[Plain-text document sources]
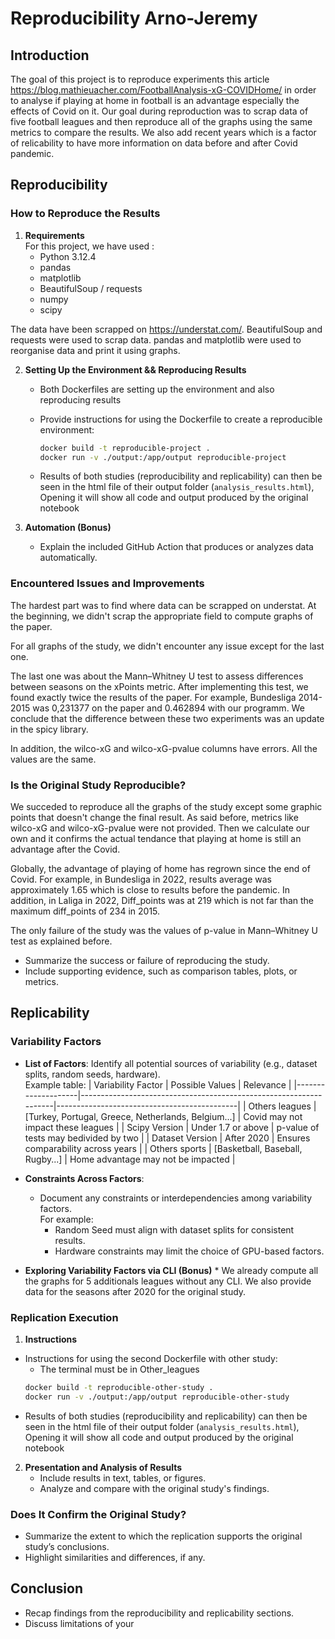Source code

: # Reproducibility Arno-Jeremy

## Introduction

The goal of this project is to reproduce experiments this article https://blog.mathieuacher.com/FootballAnalysis-xG-COVIDHome/ in order to analyse if playing at home in football is an advantage especially the effects of Covid on it. Our goal during reproduction was to scrap data of five football leagues and then reproduce all of the graphs using the same metrics to compare the results. We also add recent years which is a factor of relicability to have more information on data before and after Covid pandemic. 

## Reproducibility

### How to Reproduce the Results
1. **Requirements**  
   For this project, we have used : 
    - Python 3.12.4
    - pandas
    - matplotlib
    - BeautifulSoup / requests
    - numpy
    - scipy

The data have been scrapped on https://understat.com/. BeautifulSoup and requests were used to scrap data. pandas and matplotlib were used to reorganise data and print it using graphs.

2. **Setting Up the Environment && Reproducing Results**  
   - Both Dockerfiles are setting up the environment and also reproducing results
   - Provide instructions for using the Dockerfile to create a reproducible environment:  
     ```bash
     docker build -t reproducible-project .
     docker run -v ./output:/app/output reproducible-project
     ```

   - Results of both studies (reproducibility and replicability) can then be seen in the html file of their output folder (`analysis_results.html`), 
     Opening it will show all code and output produced by the original notebook

4. **Automation (Bonus)**  
   - Explain the included GitHub Action that produces or analyzes data automatically.  
    
### Encountered Issues and Improvements

The hardest part was to find where data can be scrapped on understat. At the beginning, we didn't scrap the appropriate field to compute graphs of the paper.

For all graphs of the study, we didn't encounter any issue except for the last one.

The last one was about the Mann–Whitney U test to assess differences between seasons on the xPoints metric.
After implementing this test, we found exactly twice the results of the paper. For example, Bundesliga 2014-2015 was 0,231377 on the paper and 0.462894 with our programm. We conclude that the difference between these two experiments was an update in the spicy library. 

In addition, the wilco-xG and wilco-xG-pvalue columns have errors. All the values are the same.

### Is the Original Study Reproducible?

We succeded to reproduce all the graphs of the study except some graphic points that doesn't change the final result. As said before, metrics like wilco-xG and wilco-xG-pvalue were not provided. Then we calculate our own and it confirms the actual tendance that playing at home is still an advantage after the Covid.

Globally, the advantage of playing of home has regrown since the end of Covid. For example, in Bundesliga in 2022, results average was approximately 1.65 which is close to results before the pandemic. In addition, in Laliga in 2022, Diff_points was at 219 which is not far than the maximum diff_points of 234 in 2015.

The only failure of the study was the values of p-value in Mann–Whitney U test as explained before.

- Summarize the success or failure of reproducing the study.
- Include supporting evidence, such as comparison tables, plots, or metrics.

## Replicability

### Variability Factors
- **List of Factors**: Identify all potential sources of variability (e.g., dataset splits, random seeds, hardware).  
  Example table:
  | Variability Factor | Possible Values                                                   | Relevance                                   |
  |--------------------|-------------------------------------------------------------------|---------------------------------------------|
  | Others leagues     | [Turkey, Portugal, Greece, Netherlands, Belgium...]               | Covid may not impact these leagues          |
  | Scipy Version      | Under 1.7 or above                                                | p-value of tests may bedivided by two       |
  | Dataset Version    | After 2020                                                        | Ensures comparability across years          |
  | Others sports      | [Basketball, Baseball, Rugby...]                                  | Home advantage may not be impacted          |   

- **Constraints Across Factors**:  
  - Document any constraints or interdependencies among variability factors.  
    For example: 
    - Random Seed must align with dataset splits for consistent results.
    - Hardware constraints may limit the choice of GPU-based factors.

- **Exploring Variability Factors via CLI (Bonus)**  *
    We already compute all the graphs for 5 additionals leagues without any CLI. We also provide data for the seasons after 2020 for the original study.

### Replication Execution
1. **Instructions**  
 - Instructions for using the second Dockerfile with other study:
     - The terminal must be in Other_leagues
     ```bash
     docker build -t reproducible-other-study .
     docker run -v ./output:/app/output reproducible-other-study
     ```
- Results of both studies (reproducibility and replicability) can then be seen in the html file of their output folder (`analysis_results.html`), 
Opening it will show all code and output produced by the original notebook

2. **Presentation and Analysis of Results**  
   - Include results in text, tables, or figures.
   - Analyze and compare with the original study's findings.

### Does It Confirm the Original Study?
- Summarize the extent to which the replication supports the original study’s conclusions.
- Highlight similarities and differences, if any.

## Conclusion
- Recap findings from the reproducibility and replicability sections.
- Discuss limitations of your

> **What the exercise asks**
A word-for-word restatement of the lines running from the one with "- Analyze and" to the last line of the records is the whole answer.

> **Written solution**
   - Analyze and compare with the original study's findings.

### Does It Confirm the Original Study?
- Summarize the extent to which the replication supports the original study’s conclusions.
- Highlight similarities and differences, if any.

## Conclusion
- Recap findings from the reproducibility and replicability sections.
- Discuss limitations of your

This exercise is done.